Cheng Ngan Ching, van Zandwijk Nico, Reid Glen
Asbestos Diseases Research Institute, University of Sydney, Concord, New South Wales, Australia.
PLoS One. 2014 Mar 3;9(3):e90374. doi: 10.1371/journal.pone.0090374. eCollection 2014.
Malignant pleural mesothelioma (MPM) is an almost invariably fatal, asbestos-related malignancy arising from the mesothelial membrane lining the thoracic cavities. Despite some improvements in treatment, therapy is not considered curative and median survival following diagnosis is less than 1 year. Although still classed as a rare cancer, the incidence of MPM is increasing, and the limited progress in treating the disease makes the identification of new therapies a priority. As there is evidence for expression of the integrins αvβ3 and αvβ5 in MPM, there is a rationale for investigating the effects on MPM of cilengitide, a synthetic peptide inhibitor of integrin αv heterodimer with high specificity for αvβ3 and αvβ5. In mesothelial cells (MC) and 7 MPM cell lines, growth inhibition by cilengitide was associated with the expression level of its target integrins. Furthermore, cilengitide caused cell detachment and subsequent death of anoikis-sensitive cells. It also suppressed invasion of MPM cells in monolayer and three-dimensional cultures. Gene knockdown experiments indicated that these effects of cilengitide were, at least partly, due to antagonism of αvβ3 and αvβ5.

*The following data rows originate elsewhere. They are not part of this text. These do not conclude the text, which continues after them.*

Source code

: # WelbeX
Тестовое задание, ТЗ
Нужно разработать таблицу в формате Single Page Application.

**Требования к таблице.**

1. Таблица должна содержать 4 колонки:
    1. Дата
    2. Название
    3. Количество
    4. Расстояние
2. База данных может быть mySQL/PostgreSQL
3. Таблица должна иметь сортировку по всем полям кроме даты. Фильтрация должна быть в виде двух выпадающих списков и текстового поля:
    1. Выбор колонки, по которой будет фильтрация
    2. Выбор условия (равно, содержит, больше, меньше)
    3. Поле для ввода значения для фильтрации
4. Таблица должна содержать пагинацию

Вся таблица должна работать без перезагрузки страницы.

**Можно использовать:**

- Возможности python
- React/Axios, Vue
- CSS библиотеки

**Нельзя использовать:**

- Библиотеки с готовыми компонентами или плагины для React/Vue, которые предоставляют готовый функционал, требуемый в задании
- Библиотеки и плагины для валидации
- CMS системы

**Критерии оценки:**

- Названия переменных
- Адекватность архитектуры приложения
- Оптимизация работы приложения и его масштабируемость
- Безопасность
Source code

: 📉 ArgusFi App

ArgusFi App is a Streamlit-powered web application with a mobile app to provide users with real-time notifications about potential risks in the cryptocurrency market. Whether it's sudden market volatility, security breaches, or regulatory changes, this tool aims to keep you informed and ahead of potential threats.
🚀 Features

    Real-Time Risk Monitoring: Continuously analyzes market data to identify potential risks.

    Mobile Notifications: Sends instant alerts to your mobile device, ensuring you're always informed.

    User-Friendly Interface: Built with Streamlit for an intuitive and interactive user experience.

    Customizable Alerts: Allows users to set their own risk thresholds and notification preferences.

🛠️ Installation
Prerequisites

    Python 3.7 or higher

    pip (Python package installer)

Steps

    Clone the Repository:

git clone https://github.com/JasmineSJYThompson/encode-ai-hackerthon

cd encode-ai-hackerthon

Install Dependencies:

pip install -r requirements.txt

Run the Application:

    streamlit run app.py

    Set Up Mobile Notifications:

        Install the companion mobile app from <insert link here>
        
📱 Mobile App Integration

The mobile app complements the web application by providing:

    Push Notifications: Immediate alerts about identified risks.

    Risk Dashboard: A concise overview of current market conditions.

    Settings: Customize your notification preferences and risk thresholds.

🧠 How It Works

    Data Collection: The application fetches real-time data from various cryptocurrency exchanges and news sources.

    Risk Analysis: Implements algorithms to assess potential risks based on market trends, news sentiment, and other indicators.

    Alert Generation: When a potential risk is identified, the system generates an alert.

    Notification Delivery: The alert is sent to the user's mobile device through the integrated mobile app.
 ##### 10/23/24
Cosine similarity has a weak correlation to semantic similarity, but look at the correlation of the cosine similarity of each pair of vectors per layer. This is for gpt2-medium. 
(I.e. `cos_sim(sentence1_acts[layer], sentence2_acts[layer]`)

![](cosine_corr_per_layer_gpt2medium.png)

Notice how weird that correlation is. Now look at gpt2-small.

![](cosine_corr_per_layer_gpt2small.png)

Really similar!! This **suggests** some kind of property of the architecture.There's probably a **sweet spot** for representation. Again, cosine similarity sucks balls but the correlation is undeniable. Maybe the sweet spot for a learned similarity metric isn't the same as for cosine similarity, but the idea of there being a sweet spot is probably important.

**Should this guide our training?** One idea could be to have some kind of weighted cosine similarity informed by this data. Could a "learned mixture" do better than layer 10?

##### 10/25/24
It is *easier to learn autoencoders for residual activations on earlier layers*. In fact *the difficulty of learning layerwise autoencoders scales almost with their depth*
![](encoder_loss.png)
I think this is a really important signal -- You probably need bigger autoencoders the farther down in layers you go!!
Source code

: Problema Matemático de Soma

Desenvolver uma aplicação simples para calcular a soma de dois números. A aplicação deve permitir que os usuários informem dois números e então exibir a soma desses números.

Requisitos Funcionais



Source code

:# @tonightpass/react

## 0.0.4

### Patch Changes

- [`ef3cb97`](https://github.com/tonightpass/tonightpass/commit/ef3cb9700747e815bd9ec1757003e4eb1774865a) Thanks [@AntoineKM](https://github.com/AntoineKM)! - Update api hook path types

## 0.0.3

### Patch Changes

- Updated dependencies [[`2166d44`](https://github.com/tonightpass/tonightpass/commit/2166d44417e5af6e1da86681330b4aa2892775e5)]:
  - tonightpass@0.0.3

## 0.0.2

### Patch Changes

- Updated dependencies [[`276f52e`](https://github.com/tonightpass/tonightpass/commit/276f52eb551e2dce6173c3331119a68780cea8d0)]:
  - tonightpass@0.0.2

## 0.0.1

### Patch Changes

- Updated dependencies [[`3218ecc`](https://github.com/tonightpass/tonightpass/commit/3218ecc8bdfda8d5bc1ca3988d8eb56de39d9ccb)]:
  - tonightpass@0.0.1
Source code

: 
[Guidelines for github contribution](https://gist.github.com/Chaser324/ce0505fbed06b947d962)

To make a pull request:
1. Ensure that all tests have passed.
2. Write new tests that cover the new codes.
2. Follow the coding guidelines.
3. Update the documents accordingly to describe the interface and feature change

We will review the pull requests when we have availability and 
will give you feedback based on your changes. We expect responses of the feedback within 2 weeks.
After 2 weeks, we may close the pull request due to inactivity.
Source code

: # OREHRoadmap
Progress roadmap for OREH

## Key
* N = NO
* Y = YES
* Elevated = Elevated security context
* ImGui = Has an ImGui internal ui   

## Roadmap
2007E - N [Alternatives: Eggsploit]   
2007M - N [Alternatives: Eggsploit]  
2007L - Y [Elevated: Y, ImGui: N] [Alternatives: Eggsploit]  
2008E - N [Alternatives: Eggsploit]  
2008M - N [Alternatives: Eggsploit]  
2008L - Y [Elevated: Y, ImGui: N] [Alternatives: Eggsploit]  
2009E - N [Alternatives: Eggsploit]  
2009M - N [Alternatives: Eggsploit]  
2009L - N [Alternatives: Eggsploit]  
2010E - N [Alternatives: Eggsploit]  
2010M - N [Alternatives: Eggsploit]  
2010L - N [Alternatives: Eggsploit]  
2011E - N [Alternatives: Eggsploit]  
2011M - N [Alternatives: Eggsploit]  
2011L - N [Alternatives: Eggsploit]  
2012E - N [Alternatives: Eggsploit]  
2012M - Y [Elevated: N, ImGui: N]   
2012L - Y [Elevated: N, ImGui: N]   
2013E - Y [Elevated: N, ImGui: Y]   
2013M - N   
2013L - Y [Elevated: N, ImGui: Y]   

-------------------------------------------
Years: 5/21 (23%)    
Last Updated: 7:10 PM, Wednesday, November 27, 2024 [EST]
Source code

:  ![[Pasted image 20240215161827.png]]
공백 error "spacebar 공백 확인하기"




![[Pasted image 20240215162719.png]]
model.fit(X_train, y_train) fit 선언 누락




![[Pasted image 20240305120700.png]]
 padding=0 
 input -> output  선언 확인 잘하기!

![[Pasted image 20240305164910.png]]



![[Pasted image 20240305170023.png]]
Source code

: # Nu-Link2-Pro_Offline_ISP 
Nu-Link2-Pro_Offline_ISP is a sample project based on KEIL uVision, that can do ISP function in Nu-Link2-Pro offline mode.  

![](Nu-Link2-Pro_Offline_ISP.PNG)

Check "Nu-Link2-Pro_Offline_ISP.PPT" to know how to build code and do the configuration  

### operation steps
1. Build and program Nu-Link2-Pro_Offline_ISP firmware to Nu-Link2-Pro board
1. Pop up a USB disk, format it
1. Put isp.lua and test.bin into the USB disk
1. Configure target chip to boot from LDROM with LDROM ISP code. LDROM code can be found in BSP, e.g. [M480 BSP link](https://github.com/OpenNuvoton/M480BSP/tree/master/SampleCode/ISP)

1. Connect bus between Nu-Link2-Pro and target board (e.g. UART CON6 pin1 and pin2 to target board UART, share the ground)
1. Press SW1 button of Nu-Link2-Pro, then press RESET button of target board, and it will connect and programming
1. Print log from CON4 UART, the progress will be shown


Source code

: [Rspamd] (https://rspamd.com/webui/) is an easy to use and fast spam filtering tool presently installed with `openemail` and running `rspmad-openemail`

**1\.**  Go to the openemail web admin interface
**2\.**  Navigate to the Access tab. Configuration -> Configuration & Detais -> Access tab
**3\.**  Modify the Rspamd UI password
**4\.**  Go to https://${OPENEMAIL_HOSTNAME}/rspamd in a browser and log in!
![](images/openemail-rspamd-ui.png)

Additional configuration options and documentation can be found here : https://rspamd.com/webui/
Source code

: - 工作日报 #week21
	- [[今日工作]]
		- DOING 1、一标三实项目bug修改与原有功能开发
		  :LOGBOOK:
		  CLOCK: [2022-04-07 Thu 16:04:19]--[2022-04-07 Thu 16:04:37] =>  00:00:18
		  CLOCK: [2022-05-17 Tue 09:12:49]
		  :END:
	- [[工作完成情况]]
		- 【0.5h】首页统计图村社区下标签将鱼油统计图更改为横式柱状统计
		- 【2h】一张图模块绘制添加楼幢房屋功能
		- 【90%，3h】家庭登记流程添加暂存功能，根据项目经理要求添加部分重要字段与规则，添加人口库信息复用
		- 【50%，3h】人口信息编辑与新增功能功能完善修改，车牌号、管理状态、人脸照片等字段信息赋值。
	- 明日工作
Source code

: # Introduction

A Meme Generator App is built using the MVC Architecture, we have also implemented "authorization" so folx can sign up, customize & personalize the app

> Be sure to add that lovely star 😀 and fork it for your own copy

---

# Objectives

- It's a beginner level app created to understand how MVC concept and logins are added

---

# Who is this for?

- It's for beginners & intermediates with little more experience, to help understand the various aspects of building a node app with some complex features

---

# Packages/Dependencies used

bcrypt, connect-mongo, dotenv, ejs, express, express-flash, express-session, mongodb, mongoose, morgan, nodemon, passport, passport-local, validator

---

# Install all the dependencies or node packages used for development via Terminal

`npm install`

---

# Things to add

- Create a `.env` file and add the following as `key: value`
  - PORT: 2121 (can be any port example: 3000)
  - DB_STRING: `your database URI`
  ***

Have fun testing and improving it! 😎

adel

恶性胸膜间皮瘤(MPM)是一种几乎必然致命的、与石棉相关的恶性肿瘤,起源于胸腔内衬的间皮膜。尽管治疗方面有一些改善,但治疗并不被认为是治愈性的,诊断后的中位生存期不到1年。虽然MPM仍被归类为罕见癌症,但其发病率正在上升,且治疗该疾病进展有限,因此确定新的治疗方法成为当务之急。由于有证据表明MPM中存在整合素αvβ3和αvβ5的表达,因此有理由研究西仑吉肽(一种对αvβ3和αvβ5具有高特异性的整合素αv异二聚体合成肽抑制剂)对MPM的影响。在间皮细胞(MC)和7种MPM细胞系中,西仑吉肽的生长抑制作用与其靶整合素的表达水平相关。此外,西仑吉肽导致细胞脱离以及随后失巢凋亡敏感细胞的死亡。它还抑制了MPM细胞在单层和三维培养中的侵袭。基因敲低实验表明,西仑吉肽的这些作用至少部分归因于对αvβ3和αvβ5的拮抗作用。